[Opening Data for review section]

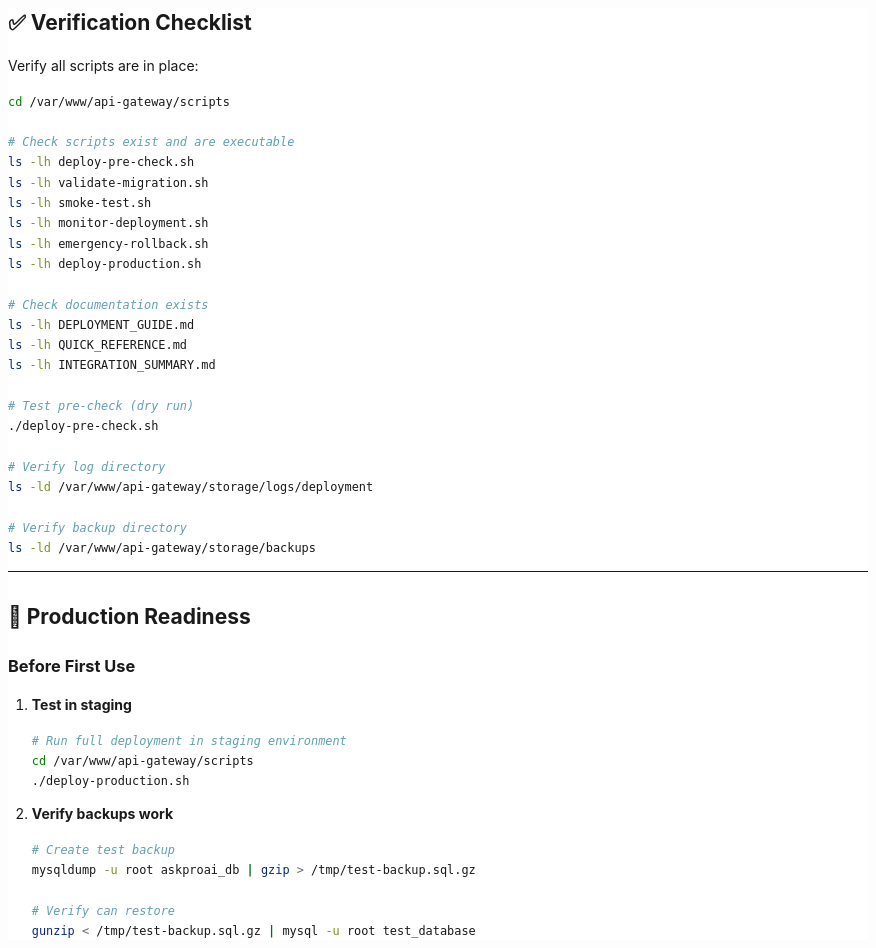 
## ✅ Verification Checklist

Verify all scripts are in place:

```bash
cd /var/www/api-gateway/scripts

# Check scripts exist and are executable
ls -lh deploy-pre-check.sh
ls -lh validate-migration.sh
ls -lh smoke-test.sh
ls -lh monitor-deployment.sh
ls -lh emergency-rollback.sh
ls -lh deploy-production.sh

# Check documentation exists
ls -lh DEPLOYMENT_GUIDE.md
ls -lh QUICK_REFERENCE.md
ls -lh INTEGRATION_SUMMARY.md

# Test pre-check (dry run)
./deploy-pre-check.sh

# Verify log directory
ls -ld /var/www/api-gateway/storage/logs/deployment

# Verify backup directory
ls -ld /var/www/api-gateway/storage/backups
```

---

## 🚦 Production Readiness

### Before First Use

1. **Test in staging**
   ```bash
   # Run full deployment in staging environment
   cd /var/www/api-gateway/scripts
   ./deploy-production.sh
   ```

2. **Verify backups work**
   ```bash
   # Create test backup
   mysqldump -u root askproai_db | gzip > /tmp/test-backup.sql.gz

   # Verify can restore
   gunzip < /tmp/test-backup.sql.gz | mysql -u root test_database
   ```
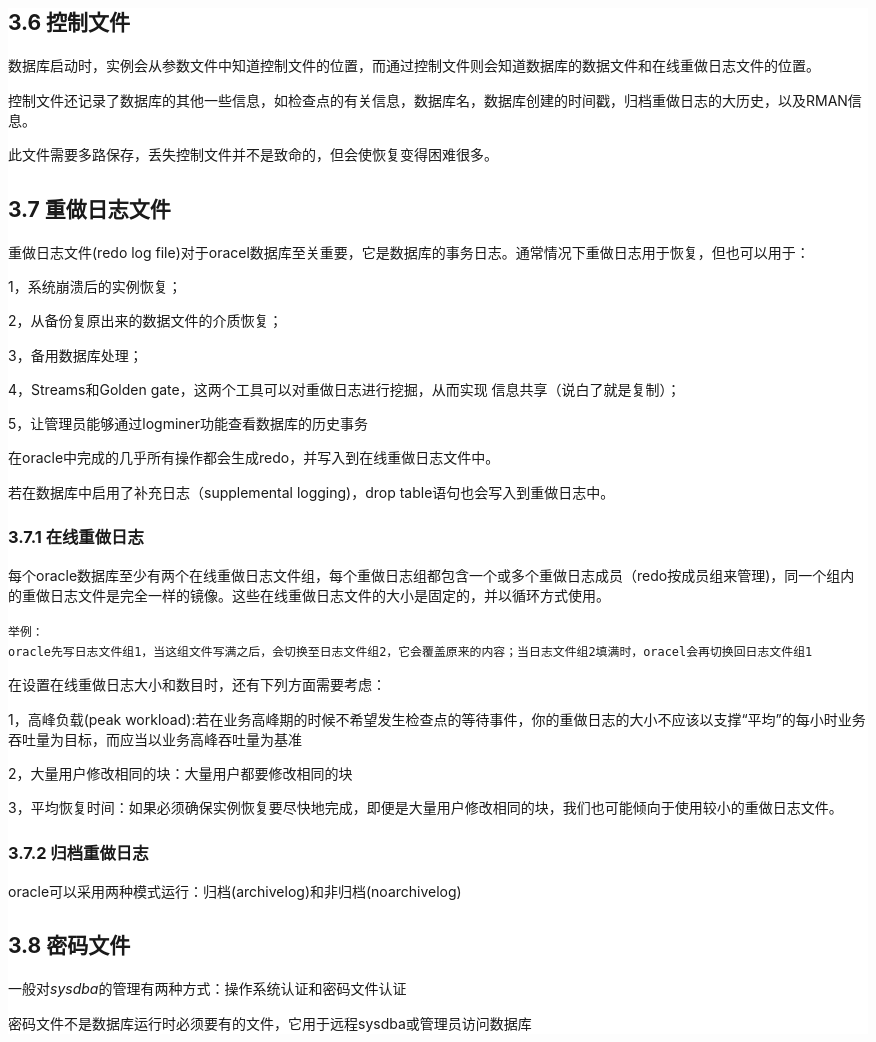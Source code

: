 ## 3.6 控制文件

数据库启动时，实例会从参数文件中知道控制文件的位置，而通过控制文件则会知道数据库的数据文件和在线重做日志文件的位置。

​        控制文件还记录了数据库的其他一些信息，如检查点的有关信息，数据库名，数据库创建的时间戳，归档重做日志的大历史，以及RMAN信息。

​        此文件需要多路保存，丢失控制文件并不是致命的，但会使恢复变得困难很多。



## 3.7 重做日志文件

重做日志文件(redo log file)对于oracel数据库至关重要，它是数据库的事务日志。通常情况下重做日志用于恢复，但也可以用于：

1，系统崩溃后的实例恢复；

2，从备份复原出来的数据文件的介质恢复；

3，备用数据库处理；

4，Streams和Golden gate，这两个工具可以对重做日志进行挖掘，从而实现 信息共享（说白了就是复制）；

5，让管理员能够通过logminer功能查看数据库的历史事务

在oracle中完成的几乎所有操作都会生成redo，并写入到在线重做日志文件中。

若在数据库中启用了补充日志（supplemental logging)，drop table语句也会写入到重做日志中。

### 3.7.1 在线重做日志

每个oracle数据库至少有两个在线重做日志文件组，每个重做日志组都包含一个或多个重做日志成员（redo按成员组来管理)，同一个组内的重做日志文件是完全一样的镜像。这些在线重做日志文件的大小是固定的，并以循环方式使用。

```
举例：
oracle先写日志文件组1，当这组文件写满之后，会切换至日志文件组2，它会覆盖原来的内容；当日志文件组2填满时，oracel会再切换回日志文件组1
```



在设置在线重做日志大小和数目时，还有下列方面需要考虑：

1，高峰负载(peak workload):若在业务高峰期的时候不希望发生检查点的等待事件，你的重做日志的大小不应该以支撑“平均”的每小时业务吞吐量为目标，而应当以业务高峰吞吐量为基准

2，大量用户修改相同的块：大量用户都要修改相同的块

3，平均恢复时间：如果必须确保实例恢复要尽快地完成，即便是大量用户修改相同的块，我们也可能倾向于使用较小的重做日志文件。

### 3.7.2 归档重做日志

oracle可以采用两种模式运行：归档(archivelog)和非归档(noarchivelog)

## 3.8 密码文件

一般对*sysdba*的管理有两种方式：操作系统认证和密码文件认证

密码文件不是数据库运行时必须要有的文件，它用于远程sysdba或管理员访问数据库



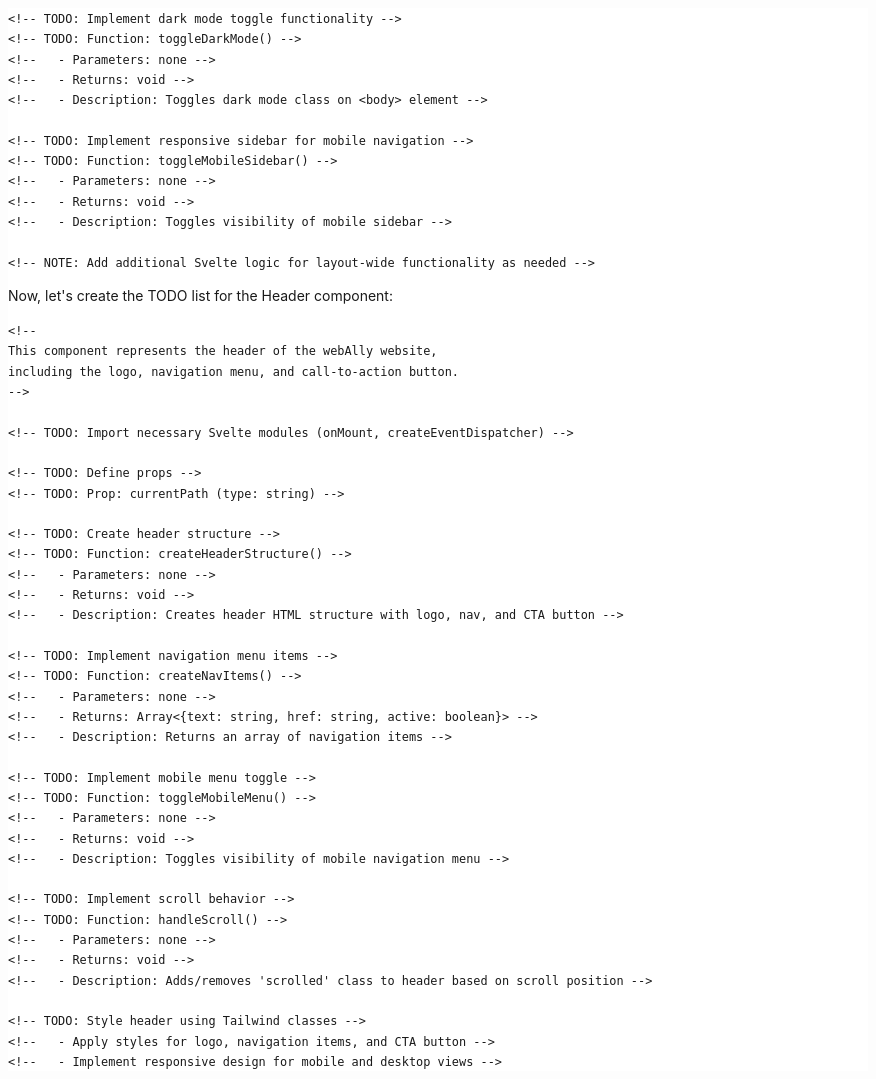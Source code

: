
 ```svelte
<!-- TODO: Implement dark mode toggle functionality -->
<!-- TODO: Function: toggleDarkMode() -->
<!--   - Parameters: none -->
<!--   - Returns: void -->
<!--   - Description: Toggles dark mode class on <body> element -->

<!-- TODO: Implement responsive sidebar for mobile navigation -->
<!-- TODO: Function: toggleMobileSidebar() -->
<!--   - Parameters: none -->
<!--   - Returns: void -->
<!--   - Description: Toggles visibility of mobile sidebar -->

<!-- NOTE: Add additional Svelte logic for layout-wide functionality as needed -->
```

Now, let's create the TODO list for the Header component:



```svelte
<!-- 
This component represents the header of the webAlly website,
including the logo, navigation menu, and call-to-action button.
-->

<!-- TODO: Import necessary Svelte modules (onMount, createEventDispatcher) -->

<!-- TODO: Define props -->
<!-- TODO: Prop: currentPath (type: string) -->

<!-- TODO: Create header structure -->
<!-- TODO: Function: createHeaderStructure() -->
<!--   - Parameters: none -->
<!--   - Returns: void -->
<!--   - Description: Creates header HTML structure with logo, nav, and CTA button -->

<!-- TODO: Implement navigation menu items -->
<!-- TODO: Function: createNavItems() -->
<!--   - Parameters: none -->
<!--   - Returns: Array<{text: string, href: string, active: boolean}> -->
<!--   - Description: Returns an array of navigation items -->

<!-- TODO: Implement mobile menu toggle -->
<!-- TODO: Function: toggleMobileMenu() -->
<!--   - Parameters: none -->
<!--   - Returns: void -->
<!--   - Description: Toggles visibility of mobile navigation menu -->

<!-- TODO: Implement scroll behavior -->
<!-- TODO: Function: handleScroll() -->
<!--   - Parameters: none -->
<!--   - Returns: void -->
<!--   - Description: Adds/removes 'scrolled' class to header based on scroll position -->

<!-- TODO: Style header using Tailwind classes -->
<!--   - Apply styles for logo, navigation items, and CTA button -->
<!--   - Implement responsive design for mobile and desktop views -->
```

[Closing Data for review section]

▸ **Assignment**: Repeat all entries exactly, pictures excluded.

▸ **Output of the task**:
## ✅ Verification Checklist

Verify all scripts are in place:

```bash
cd /var/www/api-gateway/scripts

# Check scripts exist and are executable
ls -lh deploy-pre-check.sh
ls -lh validate-migration.sh
ls -lh smoke-test.sh
ls -lh monitor-deployment.sh
ls -lh emergency-rollback.sh
ls -lh deploy-production.sh

# Check documentation exists
ls -lh DEPLOYMENT_GUIDE.md
ls -lh QUICK_REFERENCE.md
ls -lh INTEGRATION_SUMMARY.md

# Test pre-check (dry run)
./deploy-pre-check.sh

# Verify log directory
ls -ld /var/www/api-gateway/storage/logs/deployment

# Verify backup directory
ls -ld /var/www/api-gateway/storage/backups
```

---

## 🚦 Production Readiness

### Before First Use

1. **Test in staging**
   ```bash
   # Run full deployment in staging environment
   cd /var/www/api-gateway/scripts
   ./deploy-production.sh
   ```

2. **Verify backups work**
   ```bash
   # Create test backup
   mysqldump -u root askproai_db | gzip > /tmp/test-backup.sql.gz

   # Verify can restore
   gunzip < /tmp/test-backup.sql.gz | mysql -u root test_database
   ```
Source code

: ## 3.6 控制文件

数据库启动时，实例会从参数文件中知道控制文件的位置，而通过控制文件则会知道数据库的数据文件和在线重做日志文件的位置。

​        控制文件还记录了数据库的其他一些信息，如检查点的有关信息，数据库名，数据库创建的时间戳，归档重做日志的大历史，以及RMAN信息。

​        此文件需要多路保存，丢失控制文件并不是致命的，但会使恢复变得困难很多。



## 3.7 重做日志文件

重做日志文件(redo log file)对于oracel数据库至关重要，它是数据库的事务日志。通常情况下重做日志用于恢复，但也可以用于：

1，系统崩溃后的实例恢复；

2，从备份复原出来的数据文件的介质恢复；

3，备用数据库处理；

4，Streams和Golden gate，这两个工具可以对重做日志进行挖掘，从而实现 信息共享（说白了就是复制）；

5，让管理员能够通过logminer功能查看数据库的历史事务

在oracle中完成的几乎所有操作都会生成redo，并写入到在线重做日志文件中。

若在数据库中启用了补充日志（supplemental logging)，drop table语句也会写入到重做日志中。

### 3.7.1 在线重做日志

每个oracle数据库至少有两个在线重做日志文件组，每个重做日志组都包含一个或多个重做日志成员（redo按成员组来管理)，同一个组内的重做日志文件是完全一样的镜像。这些在线重做日志文件的大小是固定的，并以循环方式使用。

```
举例：
oracle先写日志文件组1，当这组文件写满之后，会切换至日志文件组2，它会覆盖原来的内容；当日志文件组2填满时，oracel会再切换回日志文件组1
```



在设置在线重做日志大小和数目时，还有下列方面需要考虑：

1，高峰负载(peak workload):若在业务高峰期的时候不希望发生检查点的等待事件，你的重做日志的大小不应该以支撑“平均”的每小时业务吞吐量为目标，而应当以业务高峰吞吐量为基准

2，大量用户修改相同的块：大量用户都要修改相同的块

3，平均恢复时间：如果必须确保实例恢复要尽快地完成，即便是大量用户修改相同的块，我们也可能倾向于使用较小的重做日志文件。

### 3.7.2 归档重做日志

oracle可以采用两种模式运行：归档(archivelog)和非归档(noarchivelog)

## 3.8 密码文件

一般对*sysdba*的管理有两种方式：操作系统认证和密码文件认证

密码文件不是数据库运行时必须要有的文件，它用于远程sysdba或管理员访问数据库



Source code

:
 ```svelte
<!-- TODO: Implement dark mode toggle functionality -->
<!-- TODO: Function: toggleDarkMode() -->
<!--   - Parameters: none -->
<!--   - Returns: void -->
<!--   - Description: Toggles dark mode class on <body> element -->

<!-- TODO: Implement responsive sidebar for mobile navigation -->
<!-- TODO: Function: toggleMobileSidebar() -->
<!--   - Parameters: none -->
<!--   - Returns: void -->
<!--   - Description: Toggles visibility of mobile sidebar -->

<!-- NOTE: Add additional Svelte logic for layout-wide functionality as needed -->
```

Now, let's create the TODO list for the Header component:



```svelte
<!-- 
This component represents the header of the webAlly website,
including the logo, navigation menu, and call-to-action button.
-->

<!-- TODO: Import necessary Svelte modules (onMount, createEventDispatcher) -->

<!-- TODO: Define props -->
<!-- TODO: Prop: currentPath (type: string) -->

<!-- TODO: Create header structure -->
<!-- TODO: Function: createHeaderStructure() -->
<!--   - Parameters: none -->
<!--   - Returns: void -->
<!--   - Description: Creates header HTML structure with logo, nav, and CTA button -->

<!-- TODO: Implement navigation menu items -->
<!-- TODO: Function: createNavItems() -->
<!--   - Parameters: none -->
<!--   - Returns: Array<{text: string, href: string, active: boolean}> -->
<!--   - Description: Returns an array of navigation items -->

<!-- TODO: Implement mobile menu toggle -->
<!-- TODO: Function: toggleMobileMenu() -->
<!--   - Parameters: none -->
<!--   - Returns: void -->
<!--   - Description: Toggles visibility of mobile navigation menu -->

<!-- TODO: Implement scroll behavior -->
<!-- TODO: Function: handleScroll() -->
<!--   - Parameters: none -->
<!--   - Returns: void -->
<!--   - Description: Adds/removes 'scrolled' class to header based on scroll position -->

<!-- TODO: Style header using Tailwind classes -->
<!--   - Apply styles for logo, navigation items, and CTA button -->
<!--   - Implement responsive design for mobile and desktop views -->
```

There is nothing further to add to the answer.